Home | Wiki | OI 1.x Docs | OI 2.x Docs OI logo

NAME

OpenInteract2::Manual::I18N - Internationalization in OpenInteract2

SYNOPSIS

This part of the manual will describe i18n efforts in OpenInteract2, how to create message bundles to distribute with your application, and how you can customize the process.

CAVEATS

I'm a newbie at i18n/l10n efforts. The main purpose is to find the path I think most web applications will trod and make that as simple as possible to navigate. The hooks in the framework to enable localization should be sufficiently unobtrusive so as not to preclude other efforts you may have in this area.

So if you have ideas about how things can be done better or more flexibly, please join the openinteract-dev mailing list and chime in. (See SEE ALSO for more info on the mailing list.)

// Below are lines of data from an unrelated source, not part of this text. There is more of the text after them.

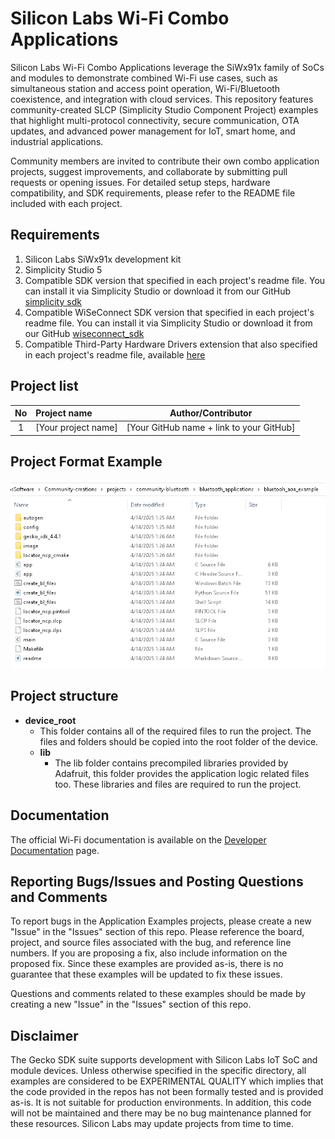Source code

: # Silicon Labs Wi-Fi Combo Applications #

Silicon Labs Wi-Fi Combo Applications leverage the SiWx91x family of SoCs and modules to demonstrate combined Wi-Fi use cases, such as simultaneous station and access point operation, Wi-Fi/Bluetooth coexistence, and integration with cloud services. This repository features community-created SLCP (Simplicity Studio Component Project) examples that highlight multi-protocol connectivity, secure communication, OTA updates, and advanced power management for IoT, smart home, and industrial applications.

Community members are invited to contribute their own combo application projects, suggest improvements, and collaborate by submitting pull requests or opening issues. For detailed setup steps, hardware compatibility, and SDK requirements, please refer to the README file included with each project.

## Requirements ##

1. Silicon Labs SiWx91x development kit
2. Simplicity Studio 5
3. Compatible SDK version that specified in each project's readme file. You can install it via Simplicity Studio or download it from our GitHub [simplicity sdk](https://github.com/SiliconLabs/simplicity_sdk)
4. Compatible WiSeConnect SDK version that specified in each project's readme file. You can install it via Simplicity Studio or download it from our GitHub [wiseconnect_sdk](https://github.com/SiliconLabs/wiseconnect)
5. Compatible Third-Party Hardware Drivers extension that also specified in each project's readme file, available [here](https://github.com/SiliconLabs/third_party_hw_drivers_extension)

## Project list ##

| No | Project name | Author/Contributor |
|:--:|:-------------|:---------------:|
| 1  |[Your project name] | [Your GitHub name + link to your GitHub] |

## Project Format Example ##

![Project Format](../../../resources/project_format.png)

## Project structure ##

* **device_root**
  * This folder contains all of the required files to run the project. The files and folders should be copied into the root folder of the device.
  * **lib**
    * The lib folder contains precompiled libraries provided by Adafruit, this folder provides the application logic related files too. These libraries and files are required to run the project.

## Documentation ##

The official Wi-Fi documentation is available on the [Developer Documentation](https://docs.silabs.com/wiseconnect/latest/wiseconnect-developing-with-wiseconnect-sdk/) page.

## Reporting Bugs/Issues and Posting Questions and Comments ##

To report bugs in the Application Examples projects, please create a new "Issue" in the "Issues" section of this repo. Please reference the board, project, and source files associated with the bug, and reference line numbers. If you are proposing a fix, also include information on the proposed fix. Since these examples are provided as-is, there is no guarantee that these examples will be updated to fix these issues.

Questions and comments related to these examples should be made by creating a new "Issue" in the "Issues" section of this repo.

## Disclaimer ##

The Gecko SDK suite supports development with Silicon Labs IoT SoC and module devices. Unless otherwise specified in the specific directory, all examples are considered to be EXPERIMENTAL QUALITY which implies that the code provided in the repos has not been formally tested and is provided as-is.  It is not suitable for production environments.  In addition, this code will not be maintained and there may be no bug maintenance planned for these resources. Silicon Labs may update projects from time to time.
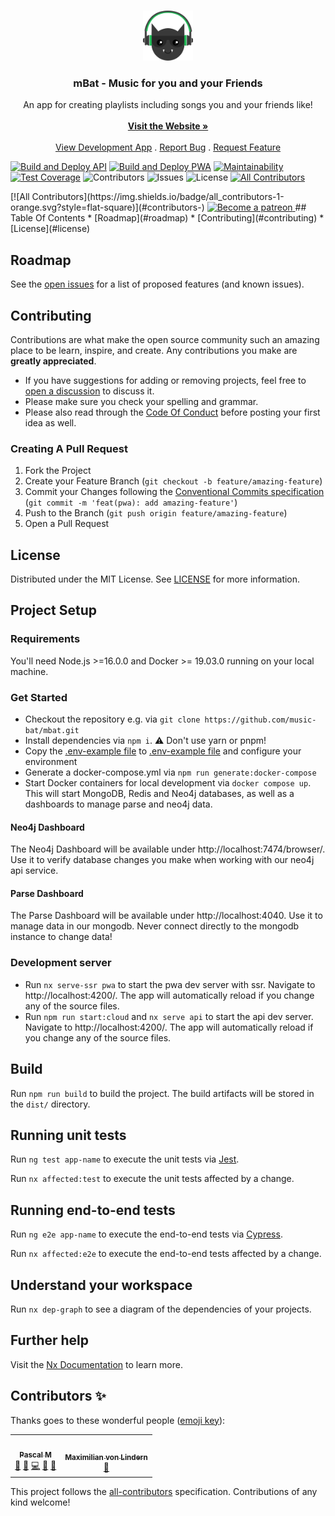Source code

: <br/>
<p align="center">
  <a href="https://github.com/music-bat/mbat">
    <img src="images/logo-small.png" alt="Logo" width="80" height="80">
  </a>

  <h3 align="center">mBat - Music for you and your Friends</h3>

  <p align="center">
    An app for creating playlists including songs you and your friends like!
    <br/>
    <br/>
    <a href="https://music-bat.com"><strong>Visit the Website »</strong></a>
    <br/>
    <br/>
    <a href="https://dev.music-bat.com">View Development App</a>
    .
    <a href="https://github.com/music-bat/mbat/issues">Report Bug</a>
    .
    <a href="https://github.com/music-bat/mbat/issues">Request Feature</a>
  </p>
</p>

 [![Build and Deploy API](https://github.com/music-bat/mbat/actions/workflows/api-build-deploy.yml/badge.svg)](https://github.com/music-bat/mbat/actions/workflows/api-build-deploy.yml) 
 [![Build and Deploy PWA](https://github.com/music-bat/mbat/actions/workflows/pwa-build-deploy.yml/badge.svg)](https://github.com/music-bat/mbat/actions/workflows/pwa-build-deploy.yml) 
 [![Maintainability](https://api.codeclimate.com/v1/badges/33abbeceae58814529e0/maintainability)](https://codeclimate.com/repos/6122c74e91a22e0c9200000e/maintainability)
 [![Test Coverage](https://api.codeclimate.com/v1/badges/33abbeceae58814529e0/test_coverage)](https://codeclimate.com/repos/6122c74e91a22e0c9200000e/test_coverage)
 ![Contributors](https://img.shields.io/github/contributors/music-bat/mbat?color=dark-green) ![Issues](https://img.shields.io/github/issues/music-bat/mbat) ![License](https://img.shields.io/github/license/music-bat/mbat) <!-- ALL-CONTRIBUTORS-BADGE:START - Do not remove or modify this section -->
[![All Contributors](https://img.shields.io/badge/all_contributors-2-orange.svg?style=flat-square)](#contributors-)
<!-- ALL-CONTRIBUTORS-BADGE:END -->                                                                                                                                                                                                                                                                                              [![All Contributors](https://img.shields.io/badge/all_contributors-1-orange.svg?style=flat-square)](#contributors-)
<a href="https://www.patreon.com/perzeuss" title="Become a patreon"> 
  <img alt="Become a patreon" src="https://c5.patreon.com/external/logo/become_a_patron_button@2x.png" width="200">
</a>
## Table Of Contents
* [Roadmap](#roadmap)
* [Contributing](#contributing)
* [License](#license)

## Roadmap

See the [open issues](https://github.com/music-bat/mbat/issues) for a list of proposed features (and known issues).

## Contributing

Contributions are what make the open source community such an amazing place to be learn, inspire, and create. Any contributions you make are **greatly appreciated**.
* If you have suggestions for adding or removing projects, feel free to [open a discussion](https://github.com/music-bat/mbat/discussions/new?category=ideas) to discuss it.
* Please make sure you check your spelling and grammar.
* Please also read through the [Code Of Conduct](https://github.com/music-bat/mbat/blob/main/CODE_OF_CONDUCT.md) before posting your first idea as well.

### Creating A Pull Request

1. Fork the Project
2. Create your Feature Branch (`git checkout -b feature/amazing-feature`)
3. Commit your Changes following the [Conventional Commits specification](https://www.conventionalcommits.org/en/v1.0.0/) (`git commit -m 'feat(pwa): add amazing-feature'`)
4. Push to the Branch (`git push origin feature/amazing-feature`)
5. Open a Pull Request

## License

Distributed under the MIT License. See [LICENSE](https://github.com/music-bat/mbat/blob/main/LICENSE.md) for more information.

## Project Setup

### Requirements
You'll need Node.js >=16.0.0 and Docker >= 19.03.0 running on your local machine.

### Get Started
* Checkout the repository e.g. via `git clone https://github.com/music-bat/mbat.git`
* Install dependencies via `npm i`. ⚠ Don't use yarn or pnpm!
* Copy the [.env-example file](.env-example) to [.env-example file](.env) and configure your environment
* Generate a docker-compose.yml via `npm run generate:docker-compose`
* Start Docker containers for local development via `docker compose up`. This will start MongoDB, Redis and Neo4j databases, as well as a dashboards to manage parse and neo4j data.

#### Neo4j Dashboard
The Neo4j Dashboard will be available under http://localhost:7474/browser/. Use it to verify database changes you make when working with our neo4j api service.

#### Parse Dashboard
The Parse Dashboard will be available under http://localhost:4040. Use it to manage data in our mongodb. Never connect directly to the mongodb instance to change data!

### Development server

* Run `nx serve-ssr pwa` to start the pwa dev server with ssr. Navigate to http://localhost:4200/. The app will automatically reload if you change any of the source files.
* Run `npm run start:cloud` and `nx serve api` to start the api dev server. Navigate to http://localhost:4200/. The app will automatically reload if you change any of the source files.

## Build

Run `npm run build` to build the project. The build artifacts will be stored in the `dist/` directory.

## Running unit tests

Run `ng test app-name` to execute the unit tests via [Jest](https://jestjs.io).

Run `nx affected:test` to execute the unit tests affected by a change.

## Running end-to-end tests

Run `ng e2e app-name` to execute the end-to-end tests via [Cypress](https://www.cypress.io).

Run `nx affected:e2e` to execute the end-to-end tests affected by a change.

## Understand your workspace

Run `nx dep-graph` to see a diagram of the dependencies of your projects.

## Further help

Visit the [Nx Documentation](https://nx.dev/angular) to learn more.

## Contributors ✨

Thanks goes to these wonderful people ([emoji key](https://allcontributors.org/docs/en/emoji-key)):

<!-- ALL-CONTRIBUTORS-LIST:START - Do not remove or modify this section -->
<!-- prettier-ignore-start -->
<!-- markdownlint-disable -->
<table>
  <tr>
    <td align="center"><a href="https://github.com/perzeuss"><img src="https://avatars.githubusercontent.com/u/11357019?v=4?s=100" width="100px;" alt=""/><br /><sub><b>Pascal M</b></sub></a><br /><a href="#projectManagement-perzeuss" title="Project Management">📆</a> <a href="#business-perzeuss" title="Business development">💼</a> <a href="https://github.com/music-bat/mbat/commits?author=perzeuss" title="Code">💻</a> <a href="https://github.com/music-bat/mbat/commits?author=perzeuss" title="Documentation">📖</a> <a href="#design-perzeuss" title="Design">🎨</a></td>
    <td align="center"><a href="https://github.com/mavolin"><img src="https://avatars.githubusercontent.com/u/48887425?v=4?s=100" width="100px;" alt=""/><br /><sub><b>Maximilian von Lindern</b></sub></a><br /><a href="#ideas-mavolin" title="Ideas, Planning, & Feedback">🤔</a></td>
  </tr>
</table>

<!-- markdownlint-restore -->
<!-- prettier-ignore-end -->

<!-- ALL-CONTRIBUTORS-LIST:END -->

This project follows the [all-contributors](https://github.com/all-contributors/all-contributors) specification. Contributions of any kind welcome!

WRITING LOCALIZED APPLICATIONS

100% localization is hard

Localizing every aspect of your application is extremely difficult. There are the easy things like translating words on the screen, date/time formats and money. Then there are the tough things: what does this shade of yellow mean in China versus Saudi Arabia? What happens if someone reads this sequence of graphics from right-to-left instead of left-to-right? And on and on for many more items you couldn't have even thought up yet.

OpenInteract won't presume to take care of all these for you. Instead we try to make the most common operations as simple as possible. Hopefully that will be sufficient for your needs.

IDENTIFYING LANGUAGE TO USE

We have ways of learning about you...

Ordered from most to least important, here's how we identify the language to use for the current request. First match wins.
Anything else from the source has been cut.